August 4th, 2008 · No Comments

Fun for everyone!
Fun for everyone!
Our Experiment in Internet Business has begun. We’ve officially launched Walt Disney World for Grown-ups at www.wdwforgrownups.com!

What it is:

The site is a combined content site/link directory/and discussion forum targeting adults who vacation in Walt Disney World without children.

Why we chose this set-up:
  1. There are already hundreds of well-written and consistently updated sites about Walt Disney World vacation planning, so a link directory made sense. There’s no need to reinvent the content when all that’s needed is a little bit of organization. Our value as a link directory is the ability to group all of the information already on the web in a way that useful specifically for adults planning a Walt Disney World vacation.
  2. We’re adding content where it’s absolutely necessary and will be writing articles about topics that haven’t already been explored elsewhere on the web and that are specific to our target market.
  3. Discussion forums have been added (and expertly integrated into the link directory by Brad) because they’re a common community-building and communication format for Walt Disney World fan sites; many of our visitors will be familiar with them, and they will (we hope) inspire repeat visitors.
Why we chose this topic:
  1. You’re thinking, “Walt Disney World? For Grown-ups?” In truth, Walt Disney World is one of the top honeymoon destinations worldwide and has quite a few die-hard empty nesters as fans. Top-selling Walt Disney World guidebook line The Unofficial Guides (their website will launch later in 2008) has developed and continues to publish updated versions of The Unofficial Guide to Walt Disney World for Grownups and official Disney guidebook line Birnbaum’s publishes its Walt Disney World Without Kids every year. Clearly there’s a market, but in our research we weren’t able to find a good niche website dedicated to it.
  2. Also, Brad and I happen to be part of this target market. I started visiting Walt Disney World with my parents in the 80′s and decided to try it again as a vacation spot in college. Sure enough, I loved it, became a fan, and began to drag Brad along almost immediately after we met.

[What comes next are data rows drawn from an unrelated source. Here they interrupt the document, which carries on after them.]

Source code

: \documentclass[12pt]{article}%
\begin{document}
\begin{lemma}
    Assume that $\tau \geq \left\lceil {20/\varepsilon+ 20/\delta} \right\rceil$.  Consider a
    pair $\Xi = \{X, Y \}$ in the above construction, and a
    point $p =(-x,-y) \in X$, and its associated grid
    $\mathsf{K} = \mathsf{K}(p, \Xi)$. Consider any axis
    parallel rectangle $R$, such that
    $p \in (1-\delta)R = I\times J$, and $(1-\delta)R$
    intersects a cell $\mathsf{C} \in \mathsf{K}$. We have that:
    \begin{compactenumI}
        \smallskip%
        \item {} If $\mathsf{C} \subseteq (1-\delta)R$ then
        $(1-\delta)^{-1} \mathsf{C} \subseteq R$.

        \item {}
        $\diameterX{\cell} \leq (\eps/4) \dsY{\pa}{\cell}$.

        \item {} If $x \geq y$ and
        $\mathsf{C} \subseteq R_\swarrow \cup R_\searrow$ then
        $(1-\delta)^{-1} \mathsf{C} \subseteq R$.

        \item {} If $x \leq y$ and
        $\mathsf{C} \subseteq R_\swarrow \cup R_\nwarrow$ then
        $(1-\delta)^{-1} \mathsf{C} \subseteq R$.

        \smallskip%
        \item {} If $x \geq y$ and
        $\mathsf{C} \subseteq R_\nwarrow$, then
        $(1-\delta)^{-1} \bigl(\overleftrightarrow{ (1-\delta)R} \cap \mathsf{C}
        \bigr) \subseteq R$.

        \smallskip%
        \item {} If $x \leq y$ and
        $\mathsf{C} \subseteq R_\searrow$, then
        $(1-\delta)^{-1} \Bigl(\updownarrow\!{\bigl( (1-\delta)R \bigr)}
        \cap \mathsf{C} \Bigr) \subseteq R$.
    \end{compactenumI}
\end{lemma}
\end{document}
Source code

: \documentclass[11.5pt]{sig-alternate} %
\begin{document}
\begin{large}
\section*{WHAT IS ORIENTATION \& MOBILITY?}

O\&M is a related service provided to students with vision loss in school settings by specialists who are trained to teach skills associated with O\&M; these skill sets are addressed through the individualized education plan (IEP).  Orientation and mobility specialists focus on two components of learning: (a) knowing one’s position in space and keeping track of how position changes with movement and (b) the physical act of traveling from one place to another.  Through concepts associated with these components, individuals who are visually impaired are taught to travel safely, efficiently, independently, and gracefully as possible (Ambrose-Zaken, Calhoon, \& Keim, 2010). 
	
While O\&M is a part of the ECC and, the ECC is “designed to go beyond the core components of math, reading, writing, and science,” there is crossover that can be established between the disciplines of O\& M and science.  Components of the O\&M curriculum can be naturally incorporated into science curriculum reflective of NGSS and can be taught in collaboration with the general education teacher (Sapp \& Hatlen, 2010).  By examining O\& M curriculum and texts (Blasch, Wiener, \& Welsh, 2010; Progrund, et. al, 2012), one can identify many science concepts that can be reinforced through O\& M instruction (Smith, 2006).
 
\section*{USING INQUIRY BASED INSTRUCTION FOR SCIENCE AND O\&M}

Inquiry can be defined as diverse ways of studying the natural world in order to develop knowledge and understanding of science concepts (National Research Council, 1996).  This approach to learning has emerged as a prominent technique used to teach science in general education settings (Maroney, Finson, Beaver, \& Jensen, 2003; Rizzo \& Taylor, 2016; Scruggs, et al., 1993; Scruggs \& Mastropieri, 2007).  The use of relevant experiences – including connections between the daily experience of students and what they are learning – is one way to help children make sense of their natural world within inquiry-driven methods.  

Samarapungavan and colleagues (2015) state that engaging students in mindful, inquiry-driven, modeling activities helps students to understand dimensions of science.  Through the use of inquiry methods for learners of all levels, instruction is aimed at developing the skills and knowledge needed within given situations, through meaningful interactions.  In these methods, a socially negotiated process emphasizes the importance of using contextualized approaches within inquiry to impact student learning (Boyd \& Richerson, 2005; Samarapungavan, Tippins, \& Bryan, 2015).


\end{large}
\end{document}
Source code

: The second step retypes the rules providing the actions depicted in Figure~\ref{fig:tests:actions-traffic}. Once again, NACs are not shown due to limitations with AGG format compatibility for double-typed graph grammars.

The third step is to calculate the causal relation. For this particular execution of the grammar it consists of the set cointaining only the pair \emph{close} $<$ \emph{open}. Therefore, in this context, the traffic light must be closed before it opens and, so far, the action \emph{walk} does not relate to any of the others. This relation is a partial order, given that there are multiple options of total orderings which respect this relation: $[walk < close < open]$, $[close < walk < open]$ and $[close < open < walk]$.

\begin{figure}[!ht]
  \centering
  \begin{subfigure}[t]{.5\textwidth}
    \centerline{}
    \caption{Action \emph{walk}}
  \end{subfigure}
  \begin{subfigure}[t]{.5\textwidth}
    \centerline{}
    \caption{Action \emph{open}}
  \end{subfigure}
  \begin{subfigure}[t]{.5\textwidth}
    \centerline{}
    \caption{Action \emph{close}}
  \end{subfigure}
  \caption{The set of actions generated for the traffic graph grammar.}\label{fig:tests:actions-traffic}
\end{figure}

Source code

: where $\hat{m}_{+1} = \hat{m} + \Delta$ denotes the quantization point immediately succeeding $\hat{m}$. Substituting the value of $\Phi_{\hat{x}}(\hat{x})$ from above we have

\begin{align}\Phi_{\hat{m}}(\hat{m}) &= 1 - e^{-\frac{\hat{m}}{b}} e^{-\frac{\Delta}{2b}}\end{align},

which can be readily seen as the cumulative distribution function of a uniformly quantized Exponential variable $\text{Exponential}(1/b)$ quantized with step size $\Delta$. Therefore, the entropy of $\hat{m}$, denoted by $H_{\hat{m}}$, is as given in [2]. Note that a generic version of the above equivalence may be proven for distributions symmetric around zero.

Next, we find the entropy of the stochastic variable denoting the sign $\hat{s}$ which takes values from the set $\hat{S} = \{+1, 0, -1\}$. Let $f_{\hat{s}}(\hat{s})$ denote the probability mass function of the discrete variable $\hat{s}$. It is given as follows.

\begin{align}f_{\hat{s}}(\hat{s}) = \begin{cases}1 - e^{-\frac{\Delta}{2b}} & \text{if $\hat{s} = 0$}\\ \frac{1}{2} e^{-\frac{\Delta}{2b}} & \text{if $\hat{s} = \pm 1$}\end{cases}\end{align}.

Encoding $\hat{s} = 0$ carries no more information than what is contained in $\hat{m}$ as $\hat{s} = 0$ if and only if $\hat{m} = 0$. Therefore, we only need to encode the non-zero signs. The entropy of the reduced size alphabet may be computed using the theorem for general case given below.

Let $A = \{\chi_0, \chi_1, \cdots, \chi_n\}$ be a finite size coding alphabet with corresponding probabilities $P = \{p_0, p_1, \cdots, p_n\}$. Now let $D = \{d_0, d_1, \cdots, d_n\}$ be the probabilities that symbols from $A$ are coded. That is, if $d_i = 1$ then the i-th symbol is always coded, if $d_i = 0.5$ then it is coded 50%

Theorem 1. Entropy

    Being familiar with the Disney parks, procedures, restaurants, ticketing system, and attractions makes this website fun for us, but also ensures that the research required is at a minimum. We already know where to find all the best links and are able to quickly identify and organize them into the directory. We also know what articles will be useful to this market–whether they’re experts, new to Walt Disney World, seniors, or college-aged–and can scan the web for or write them as necessary. It’s a win-win.

We look forward to sharing our ups and downs with you. And we welcome your feedback all along the way. Help us to succeed–or at least learn a lot as we go!